The road ahead for renewing democratic values and an open, transparent, and once again credible political system in the United States is becoming clear. That is the emergence of Senator Ted Cruz to eventually unify a resurgent nationalist Right.
In my 2015 book Cycles of Change, an overview of more than 200 years of U.S. political history, I predicted both the nationalist insurgency of Donald Trump in the Republican Party and the progressive shift unexpectedly spearheaded by Senator Bernie Sanders (I-Vt.) in the Democratic Party that transformed U.S. politics in the 2016 election cycle.
The “Big Lie” that Russia influenced or decided the shock outcome of the 2016 presidential election was, in reality, cooked up by defeated Democratic candidate Hillary Clinton—a bungling loser of historic proportions—on the very same night she was still reeling from her rejection at the Javits Center in Brooklyn after the results were clear.
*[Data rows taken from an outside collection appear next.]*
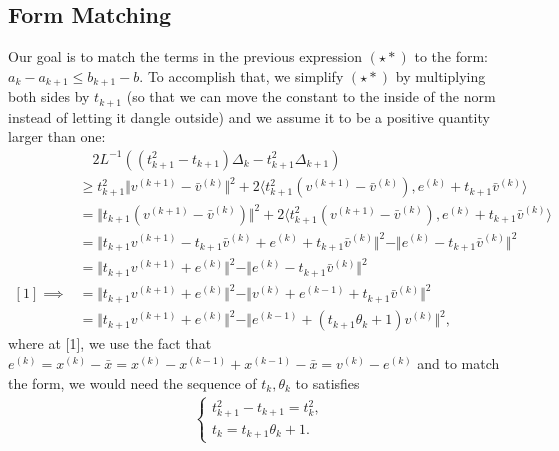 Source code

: \documentclass[]{article}
\theoremstyle{definition}
\begin{document}
    \subsection{Form Matching}
        Our goal is to match the terms in the previous expression $(\star*)$ to the form: $a_k - a_{k + 1}\le b_{k + 1} - b$. To accomplish that, we simplify $(\star*)$ by multiplying both sides by $t_{k + 1}$ (so that we can move the constant to the inside of the norm instead of letting it dangle outside) and we assume it to be a positive quantity larger than one: 
        \begin{align*}
            & \quad 2L^{-1}((t_{k + 1}^2 - t_{k + 1})\Delta_k - t_{k + 1}^2\Delta_{k + 1})
            \\
            & \ge  
            t_{k + 1}^2\Vert v^{(k + 1)} - \bar v^{(k)}\Vert^2 + 
            2\langle t_{k + 1}^2(v^{(k + 1)} - \bar v^{(k)}), e^{(k)} + t_{k + 1} \bar v^{(k)}\rangle
            \\
            &=
            \Vert t_{k + 1} (v^{(k + 1)} - \bar v^{(k)}) \Vert^2 + 
            2\langle t_{k + 1}^2(v^{(k + 1)} - \bar v^{(k)}), e^{(k)} + t_{k + 1}\bar v^{(k)}\rangle
            \\
            &=
            \Vert t_{k+1} v^{(k + 1)} - t_{k + 1}\bar v^{(k)} + e^{(k)} + t_{k + 1}\bar v^{(k)}\Vert^2
            - 
            \Vert e^{(k)} - t_{k + 1} \bar v^{(k)}\Vert^2
            \\
            &=
            \Vert 
                t_{k+1} v^{(k + 1)} + e^{(k)}
            \Vert^2
            - 
            \Vert e^{(k)} - t_{k + 1} \bar v^{(k)}\Vert^2
            \\
            [1]\implies
            & = 
            \Vert t_{k + 1}v^{(k + 1)} + e^{(k)}\Vert^2
            - 
            \Vert v^{(k)} + e^{(k - 1)} + t_{k + 1}\bar v^{(k)} \Vert^2
            \\
            & = 
            \Vert t_{k + 1}v^{(k + 1)} + e^{(k)}\Vert^2
            - 
            \Vert e^{(k - 1)} + (t_{k + 1}\theta_k + 1) v^{(k)} \Vert^2, 
            \tag{$\star \star$}
        \end{align*}
        where at [1], we use the fact that $e^{(k)}= x^{(k)} - \bar x = x^{(k)} - x^{(k - 1)}+ x^{(k - 1)} - \bar x = v^{(k)} - e^{(k)}$ and to match the form, we would need the sequence of $t_k, \theta_k$ to satisfies
        \begin{align*}
            \begin{cases}
                t^2_{k + 1} - t_{k + 1} = t_k^2,
                \\
                t_k = t_{k + 1}\theta_k + 1. 
            \end{cases}
            \tag{$\star **$}
        \end{align*}
\end{document}
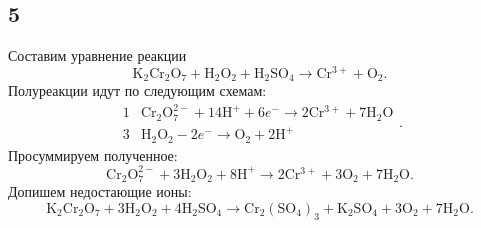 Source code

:\subsection{5}

Составим уравнение реакции
\[
\mathrm{K_2Cr_2O_7}+\mathrm{H_2O_2}+\mathrm{H_2SO_4}\longrightarrow\mathrm{Cr^{3+}}+\mathrm{O_2}.
\]
Полуреакции идут по следующим схемам:
\[
\begin{array}{r|l}
	1 & \mathrm{Cr_2O_7^{2-}}+14\mathrm{H^+}+6e^-\longrightarrow2\mathrm{Cr^{3+}}+7\mathrm{H_2O} \\
	3 & \mathrm{H_2O_2}-2e^-\longrightarrow\mathrm{O_2} +2\mathrm{H^+}
\end{array}.
\]
Просуммируем полученное:
\[
\mathrm{Cr_2O_7^{2-}}+3\mathrm{H_2O_2}+8\mathrm{H^+}\longrightarrow2\mathrm{Cr^{3+}}+3\mathrm{O_2} +7\mathrm{H_2O}.
\]
Допишем недостающие ионы:
\[
\mathrm{K_2Cr_2O_7}+3\mathrm{H_2O_2}+4\mathrm{H_2SO_4}\longrightarrow\mathrm{Cr_2(SO_4)_3}+\mathrm{K_2SO_4}+3\mathrm{O_2} +7\mathrm{H_2O}.
\] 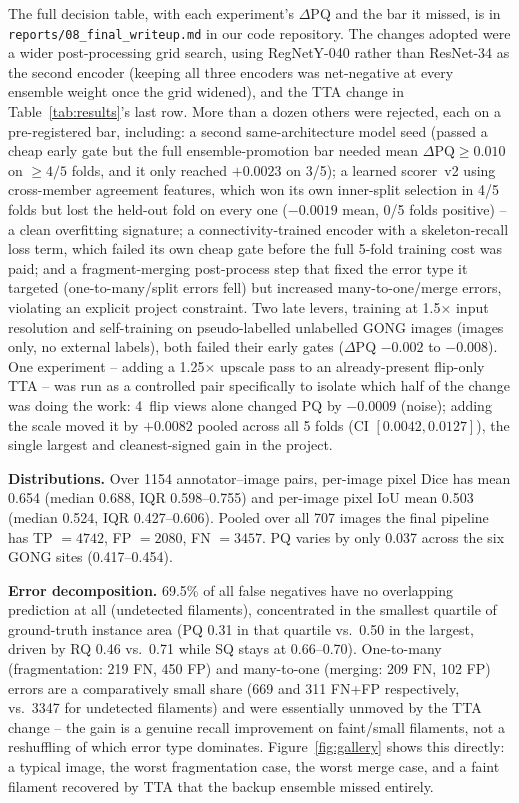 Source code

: \documentclass[sigconf]{acmart}
\begin{document}
    The full decision table, with each experiment's $\Delta$PQ and the bar it missed, is in
    \texttt{reports/08\_final\_writeup.md} in our code repository. The changes adopted were a wider
    post-processing grid search, using RegNetY-040 rather than ResNet-34 as the second encoder (keeping
    all three encoders was net-negative at every ensemble weight once the grid widened), and the TTA change in
    Table~\ref{tab:results}'s last row. More than a dozen others were rejected, each on a pre-registered
    bar, including: a second same-architecture
    model seed (passed a cheap early gate but the full ensemble-promotion bar needed mean
    $\Delta\text{PQ}\geq0.010$ on $\geq4/5$ folds, and it only reached $+0.0023$ on 3/5); a learned
    scorer~v2 using cross-member agreement features, which won its own inner-split selection in 4/5
    folds but lost the held-out fold on every one ($-0.0019$ mean, 0/5 folds positive) -- a clean
    overfitting signature; a connectivity-trained encoder with a skeleton-recall loss term, which failed
    its own cheap gate before the full 5-fold training cost was paid; and a fragment-merging
    post-process step that fixed the error type it targeted (one-to-many/split errors fell) but
    increased many-to-one/merge errors, violating an explicit project constraint. Two late levers, training
    at 1.5$\times$ input resolution and self-training on pseudo-labelled unlabelled GONG images (images
    only, no external labels), both failed their early gates ($\Delta$PQ $-0.002$ to $-0.008$). One experiment --
    adding a 1.25$\times$ upscale pass to an already-present flip-only TTA -- was run as a controlled
    pair specifically to isolate which half of the change was doing the work: 4~flip views alone changed
    PQ by $-0.0009$ (noise); adding the scale moved it by $+0.0082$ pooled across all 5 folds (CI
    $[0.0042, 0.0127]$), the single largest and cleanest-signed gain in the project.

    \textbf{Distributions.} Over 1154 annotator--image pairs, per-image pixel Dice has mean 0.654
    (median 0.688, IQR 0.598--0.755) and per-image pixel IoU mean 0.503 (median 0.524, IQR 0.427--0.606).
    Pooled over all 707 images the final pipeline has TP $=4742$, FP $=2080$, FN $=3457$. PQ varies
    by only 0.037 across the six GONG sites (0.417--0.454).

    \textbf{Error decomposition.} 69.5\% of all false negatives have no
    overlapping prediction at all (undetected filaments), concentrated in the smallest quartile of
    ground-truth instance area (PQ 0.31 in that quartile vs.\ 0.50 in the largest, driven by RQ
    0.46 vs.\ 0.71 while SQ stays at 0.66--0.70). One-to-many
    (fragmentation: 219 FN, 450 FP) and many-to-one (merging: 209 FN, 102 FP) errors are a comparatively
    small share (669 and 311 FN+FP respectively, vs.\ 3347 for undetected filaments) and were essentially unmoved by the
    TTA change -- the gain is a genuine recall improvement on faint/small filaments, not a reshuffling of
    which error type dominates. Figure~\ref{fig:gallery} shows this directly: a typical image, the
    worst fragmentation case, the worst merge case, and a faint filament recovered by TTA that the
    backup ensemble missed entirely.
\end{document}
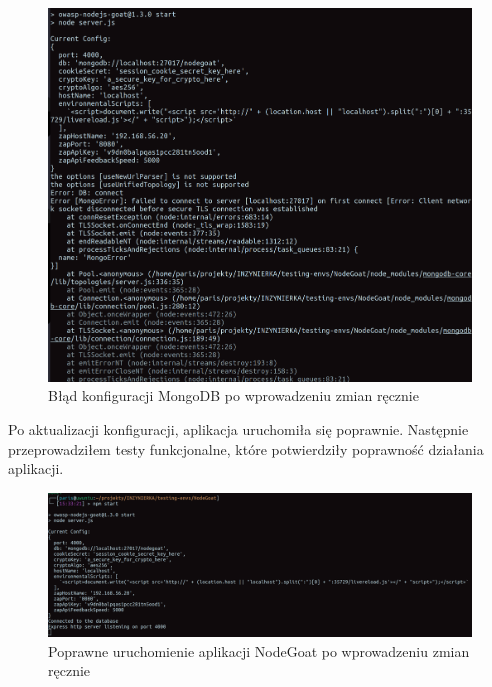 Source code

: \begin{figure}[H]
  \centering
  \includegraphics[width=\linewidth]{img/mongod-cert.png}
  \caption{Błąd konfiguracji MongoDB po wprowadzeniu zmian ręcznie}
  \label{fig:mongod-error}
\end{figure}

Po aktualizacji konfiguracji, aplikacja uruchomiła się poprawnie. Następnie przeprowadziłem testy funkcjonalne, które potwierdziły poprawność działania aplikacji.

\begin{figure}[H]
  \centering
  \includegraphics[width=\linewidth]{img/npm-start-success.png}
  \caption{Poprawne uruchomienie aplikacji NodeGoat po wprowadzeniu zmian ręcznie}
  \label{fig:nodegoat-success-manual}
\end{figure}

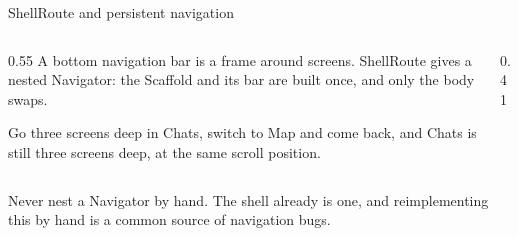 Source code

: \documentclass[10pt,aspectratio=169,t]{beamer}
\begin{document}
\begin{frame}[eyebrow=Routing]{ShellRoute and persistent navigation}
  \begin{columns}[T]
    \begin{column}{0.55\textwidth}
      A bottom navigation bar is a frame around screens. ShellRoute gives a nested Navigator: the Scaffold and its bar are built once, and only the body swaps.


      Go three screens deep in Chats, switch to Map and come back, and Chats is still three screens deep, at the same scroll position.
    \end{column}
    \begin{column}{0.41\textwidth}
      \begin{grid}[3]
      \end{grid}
      \vskip 2mm
    \end{column}
  \end{columns}
  \begin{takeaway}{Never nest a Navigator by hand.}
    The shell already is one, and reimplementing this by hand is a common source of navigation bugs.
  \end{takeaway}
\end{frame}
\end{document}
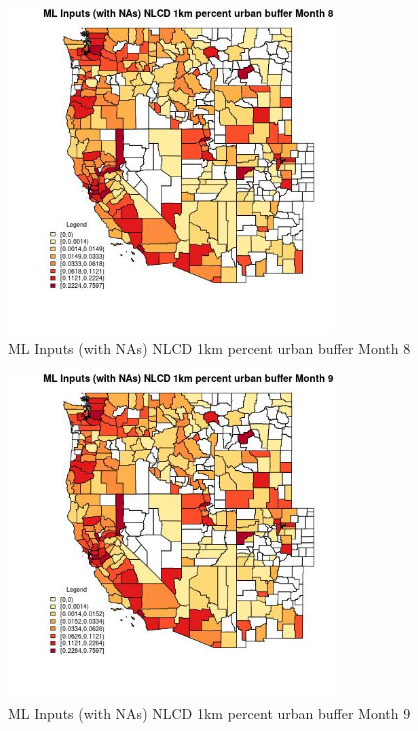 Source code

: \begin{figure} 
\centering  
\includegraphics[width=0.77\textwidth]{Code_Outputs/Report_ML_input_PM25_Step4_part_f_de_duplicated_aveswNAs_CountyNLCD_1km_percent_urban_buffermedianMonth8.jpg} 
\caption{\label{fig:Report_ML_input_PM25_Step4_part_f_de_duplicated_aveswNAsCountyNLCD_1km_percent_urban_buffermedianMonth8}ML Inputs (with NAs) NLCD 1km percent urban buffer Month 8} 
\end{figure} 
 

\begin{figure} 
\centering  
\includegraphics[width=0.77\textwidth]{Code_Outputs/Report_ML_input_PM25_Step4_part_f_de_duplicated_aveswNAs_CountyNLCD_1km_percent_urban_buffermedianMonth9.jpg} 
\caption{\label{fig:Report_ML_input_PM25_Step4_part_f_de_duplicated_aveswNAsCountyNLCD_1km_percent_urban_buffermedianMonth9}ML Inputs (with NAs) NLCD 1km percent urban buffer Month 9} 
\end{figure} 
 

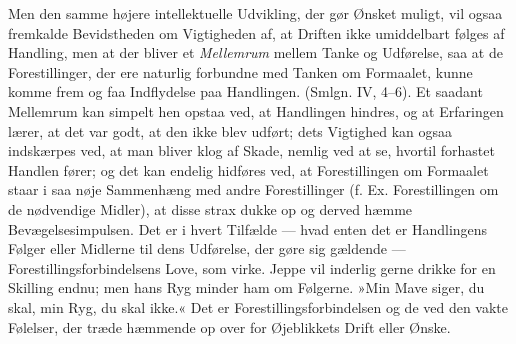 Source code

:\documentclass[12pt,a4paper,openany]{book}
\newcommand{\opage}[1]{\marginnote{\footnotesize\textit{[#1]}}}
\begin{document}
\opage{382}Men den samme højere intellektuelle Udvikling, der gør Ønsket
muligt, vil ogsaa fremkalde Bevidstheden om Vigtigheden af, at Driften
ikke umiddelbart følges af Handling, men at der bliver et
\emph{Mellemrum} mellem Tanke og Udførelse, saa at de Forestillinger,
der ere naturlig forbundne med Tanken om Formaalet, kunne komme frem og
faa Indflydelse paa Handlingen. (Smlgn. IV, 4--6). Et saadant Mellemrum
kan simpelt hen opstaa ved, at Handlingen hindres, og at Erfaringen
lærer, at det var godt, at den ikke blev udført; dets Vigtighed kan
ogsaa indskærpes ved, at man bliver klog af Skade, nemlig ved at se,
hvortil forhastet Handlen fører; og det kan endelig hidføres ved, at
Forestillingen om Formaalet staar i saa nøje Sammenhæng med andre
Forestillinger (f. Ex. Forestillingen om de nødvendige Midler), at disse
strax dukke op og derved hæmme Bevægelsesimpulsen. Det er i hvert
Tilfælde --- hvad enten det er Handlingens Følger eller Midlerne til
dens Udførelse, der gøre sig gældende --- Forestillingsforbindelsens
Love, som virke. Jeppe vil inderlig gerne drikke for en Skilling endnu;
men hans Ryg minder ham om Følgerne. »Min Mave siger, du skal, min Ryg,
du skal ikke.« Det er Forestillingsforbindelsen og de ved den vakte
Følelser, der træde hæmmende op over for Øjeblikkets Drift eller Ønske.
\end{document}
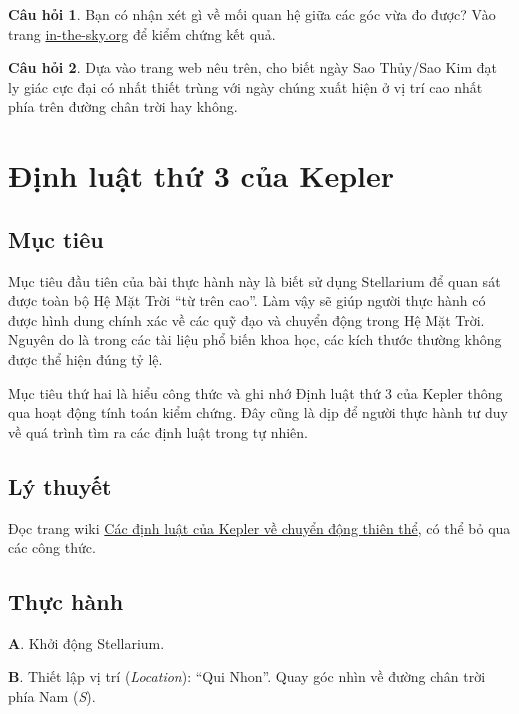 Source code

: \documentclass[
  a4paper,
]{book}
\begin{document}
\textbf{Câu hỏi 1}. Bạn có nhận xét gì về mối quan hệ giữa các góc vừa đo được? Vào trang \href{https://in-the-sky.org/newsindex.php?feed=innerplanets&year=2024&month=3&day=10&town=1568574}{in-the-sky.org} để kiểm chứng kết quả.

\textbf{Câu hỏi 2}. Dựa vào trang web nêu trên, cho biết ngày Sao Thủy/Sao Kim đạt ly giác cực đại có nhất thiết trùng với ngày chúng xuất hiện ở vị trí cao nhất phía trên đường chân trời hay không.

\chapter{Định luật thứ 3 của Kepler}\label{ux111ux1ecbnh-luux1eadt-thux1ee9-3-cux1ee7a-kepler}

\section{Mục tiêu}\label{mux1ee5c-tiuxeau-3}

Mục tiêu đầu tiên của bài thực hành này là biết sử dụng Stellarium để quan sát được toàn bộ Hệ Mặt Trời ``từ trên cao''. Làm vậy sẽ giúp người thực hành có được hình dung chính xác về các quỹ đạo và chuyển động trong Hệ Mặt Trời. Nguyên do là trong các tài liệu phổ biến khoa học, các kích thước thường không được thể hiện đúng tỷ lệ.

Mục tiêu thứ hai là hiểu công thức và ghi nhớ Định luật thứ 3 của Kepler thông qua hoạt động tính toán kiểm chứng. Đây cũng là dịp để người thực hành tư duy về quá trình tìm ra các định luật trong tự nhiên.

\section{Lý thuyết}\label{luxfd-thuyux1ebft-2}

Đọc trang wiki \href{https://vi.wikipedia.org/wiki/C\%C3\%A1c_\%C4\%91\%E1\%BB\%8Bnh_lu\%E1\%BA\%ADt_Kepler_v\%E1\%BB\%81_chuy\%E1\%BB\%83n_\%C4\%91\%E1\%BB\%99ng_thi\%C3\%AAn_th\%E1\%BB\%83}{Các định luật của Kepler về chuyển động thiên thể}, có thể bỏ qua các công thức.

\section{Thực hành}\label{thux1ef1c-huxe0nh-3}

\textbf{A}. Khởi động Stellarium.

\textbf{B}. Thiết lập vị trí (\emph{Location}): ``Qui Nhon''. Quay góc nhìn về đường chân trời phía Nam (\emph{S}).
\end{document}
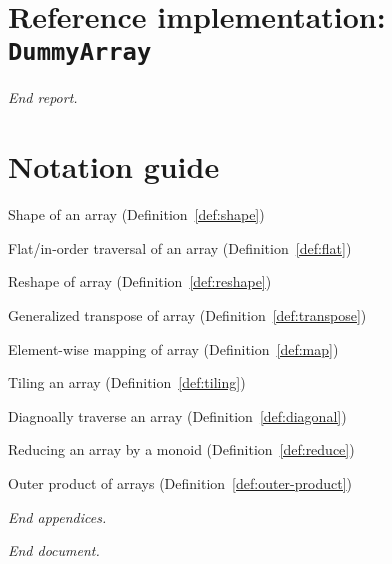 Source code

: \documentclass{DIKU-report-variant}
\newcommand\mrm[1]{\mathrm{#1}}
\newcommand\brm[1]{\bm{\mrm{#1}}}
\newcommand\reduce{\operatorname*{\brm{reduce}\,}}
\newcommand\diag{\operatorname*{\brm{diag}\,}}
\newcommand\tile{\operatorname*{\brm{tile}\,}}
\newcommand\oprodby[1]{\mathop{\operatorname*{\,\brm{by}}_{#1}}}
\begin{document}
\section{Reference implementation: \texttt{DummyArray}}



\vfill
\begin{center}\itshape End report.\end{center}
\clearpage

\appendix
\renewcommand\thesection{\Alph{section}}
{}

\section{Notation guide}

\begin{description}[align=right,labelwidth=7em]
  \item[\(\sharp A\)] Shape of an array (Definition~\ref{def:shape})
  \item[\(\flat A\)] Flat/in-order traversal of an array (Definition~\ref{def:flat})
  \item[\(\varrho(A, \rho)\)] Reshape of array (Definition~\ref{def:reshape})
  \item[\(A \circ \sigma\)] Generalized transpose of array (Definition~\ref{def:transpose})
  \item[\(f \circ A\)] Element-wise mapping of array (Definition~\ref{def:map})
  \item[\(\tile_{\times k, x} A\)] Tiling an array (Definition~\ref{def:tiling})
  \item[\(\diag_{x, y} A\)] Diagnoally traverse an array (Definition~\ref{def:diagonal})
  \item[\(\reduce^k_{(S, \oplus, \epsilon)} A\)] Reducing an array by a monoid (Definition~\ref{def:reduce})
  \item[\(A \oprodby f B\)] Outer product of arrays (Definition~\ref{def:outer-product})
\end{description}

\vfill
\begin{center}\itshape End appendices.\end{center}
\clearpage

{}
\printbibliography

\vfill
\begin{center}\itshape End document.\end{center}
\end{document}
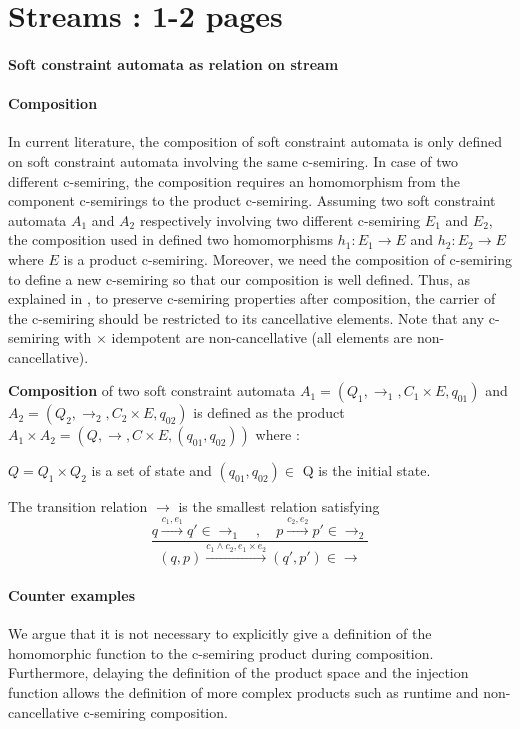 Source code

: \section{Streams : 1-2 pages}
\paragraph{Soft constraint automata as relation on stream}

\paragraph{Composition} 
In current literature, the composition of soft constraint automata is only defined on soft constraint automata involving the same c-semiring. In case of two different c-semiring, the composition requires an homomorphism from the component c-semirings to the product c-semiring. Assuming two soft constraint automata $A_1$ and $A_2$ respectively involving two different c-semiring $E_1$ and $E_2$, the composition used in \cite{?} defined two homomorphisms $h_1 : E_1 \rightarrow E$ and $h_2 : E_2 \rightarrow E$ where $E$ is a product c-semiring. Moreover, we need the composition of c-semiring to define a new c-semiring so that our composition is well defined. Thus, as explained in \cite{?}, to preserve c-semiring properties after composition, the carrier of the c-semiring should be restricted to its cancellative elements. Note that any c-semiring with $\times$ idempotent are non-cancellative (all elements are non-cancellative).
\begin{definition}
	\textbf{Composition} of two soft constraint automata $A_1=(Q_1,\rightarrow_1, C_1 \times E, q_{01})$ and $A_2=(Q_2,\rightarrow_2, C_2\times E, q_{02})$ is defined as the product $ A_1 \times A_2 = (Q, \rightarrow, C\times E, (q_{01},q_{02}) )$ where : 
	\begin{list}{-}{ }
		\item $Q= Q_1 \times Q_2 $ is a set of state and $(q_{01},q_{02})\in$ Q is the initial state.
		\item The transition relation $\rightarrow$ is the smallest relation satisfying
		$$
		\frac{q \xrightarrow{c_1,e_1} q' \in \rightarrow _1 \quad , \quad p\xrightarrow{c_2,e_2}p' \in \rightarrow_2}{(q,p) \xrightarrow{c_1 \land c_2,e_1 \times e_2}(q',p') \in \rightarrow}
		$$
	\end{list}
\end{definition}
\paragraph{Counter examples}
We argue that it is not necessary to explicitly give a definition of the homomorphic function to the c-semiring product during composition. Furthermore, delaying the definition of the product space and the injection function allows the definition of more complex products such as runtime and non-cancellative c-semiring composition. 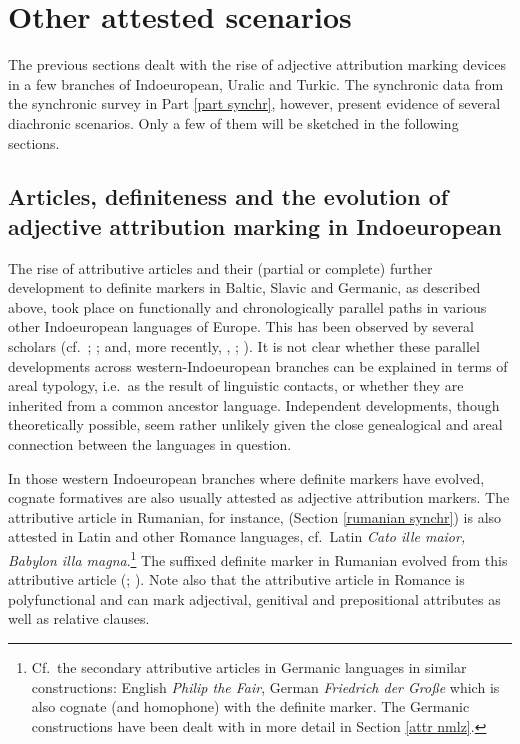 {\section{Other attested scenarios}
The previous sections dealt with the rise of adjective attribution marking devices in a few branches of Indoeuropean, Uralic and Turkic. The synchronic data from the synchronic survey in Part \ref{part synchr}, however, present evidence of several diachronic scenarios. Only a few of them will be sketched in the following sections.

\subsection[Articles, definiteness and adjective attribution]{Articles, definiteness and the evolution of adjective attribution marking in Indoeuropean}
The rise of attributive articles and their (partial or complete) further development to definite markers in Baltic, Slavic and Germanic, as described above, took place  on functionally and chronologically parallel paths in various other Indoeuropean languages of Europe. This has been observed by several scholars (cf.~\citealt{brugmann-etal1916}; \citealt{gamillscheg1937}; \citealt{heinrichs1954} and, more recently, \citealt{nocentini1996}, \citealt{philippi1997}; \citealt{himmelmann1997}). It is not clear whether these parallel developments across western-Indoeuropean branches can be explained in terms of areal typology, i.e.~as the result of linguistic contacts, or whether they are inherited from a common ancestor language. Independent developments, though theoretically possible, seem rather unlikely given the close genealogical and areal connection between the languages in question.

In those western Indoeuropean branches where definite markers have evolved, cognate formatives are also usually attested as adjective attribution markers. The attributive article in Rumanian, for instance, (Section \ref{rumanian synchr}) is also attested in Latin and other Romance languages, cf.~Latin \textit{Cato ille maior, Babylon illa magna}.\footnote{Cf.~the secondary attributive articles in Germanic languages in similar constructions: English \textit{Philip the Fair}, German \textit{Friedrich der Große} which is also cognate (and homophone) with the definite marker. The Germanic constructions have been dealt with in more detail in Section \ref{attr nmlz}.} The suffixed definite marker in Rumanian evolved from this attributive article (\citealt{gamillscheg1937}; \citealt[5]{nocentini1996}). Note also that the attributive article in Romance is polyfunctional and can mark adjectival, genitival and prepositional attributes as well as relative clauses.

}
Since then, the old Republican and Democratic establishments alike have eagerly clung to the Big Lie because it offers them an excuse to deny and ignore what really happened: The American people for once rose up to express their ringing rejection of the ruinous policies of totally unregulated free trade, globalization, and ludicrous pretensions to world empire to which both parties have subjected them for the previous 70 years.
President Trump, however, however, was ruthlessly opposed, undermined, betrayed, slandered, and blocked on his honorable and responsible foreign policy and national security goals to restrain NATO, improve relations with Russia, and pull U.S. combat forces out of both Iraq and Afghanistan over these next four years and by the time of the next national election in 2024, he will be 78—as old as Joe Biden is now. Undoubtedly, the efforts to destroy and discredit Trump will continue unabated from now until then.
Trump should not yet be ruled out by any means, but he has already played the role of being the prophetic precursor of the dawning new political age. Such figures emerge in every era of transformational change, as I pointed out in Cycles of Change.
That “prophetic” pioneering role was played by General John Fremont in 1856 for Abraham Lincoln in 1860; by New York Governor Al Smith, the “Happy Warrior” in 1928, for the epochal election victory of Franklin D. Roosevelt in 1932; and by Senator Barry Goldwater in 1964 for the eventual presidency and new political era of Ronald Reagan starting in 1980.
Trump was the exceptionally successful political precursor of the coming new age of American nationalism. And now Ted Cruz is by far the most likely candidate to succeed him and shape the new era, just as defining Presidents Thomas Jefferson, Andrew Jackson, Abraham Lincoln, Teddy Roosevelt, FDR, and Reagan did before him.
On April 14, Cruz, renowned for having the most brilliant legal mind in the U.S. Congress, eviscerated Kristen Clarke, Joe Biden’s nominee to head the Justice Department’s civil rights division when she appeared before the Senate Judiciary Committee.
House Speaker Nancy Pelosi (D-Calif.), at 81, is watching her precious House majority vanish before her eyes. Following the victory of Trump protégé Julia Letlow in a special election in Louisiana last March, the Democratic House majority is now only a margin of two seats—the narrowest either party has experienced in the lower house of Congress in more than a century.
Worse for Pelosi is sure to come. It is perfectly feasible that even before next year’s congressional midterms, a handful of congressional special elections could throw control of the House to current Republican Minority Leader Kevin McCarthy (R-Calif.), who loathes Pelosi and her ancient creaking clique of cronies with an ever-burning passion. Then, Pelosi’s already fading clout will be totally gone.
The Democratic Party is now tottering perilously between the Far Too Old and the Far Too Young—the Scylla of Pelosi counter-posed to the Charybdis of Alexandria Ocasio-Cortez (D-N.Y.) and her young super-Left fledgling hawks.
Cruz is a mature, formidable, and potent emerging force on the nationalist Right. Like Reagan before him, he offers potent hope that the new forces awakened by his predecessors will triumph yet.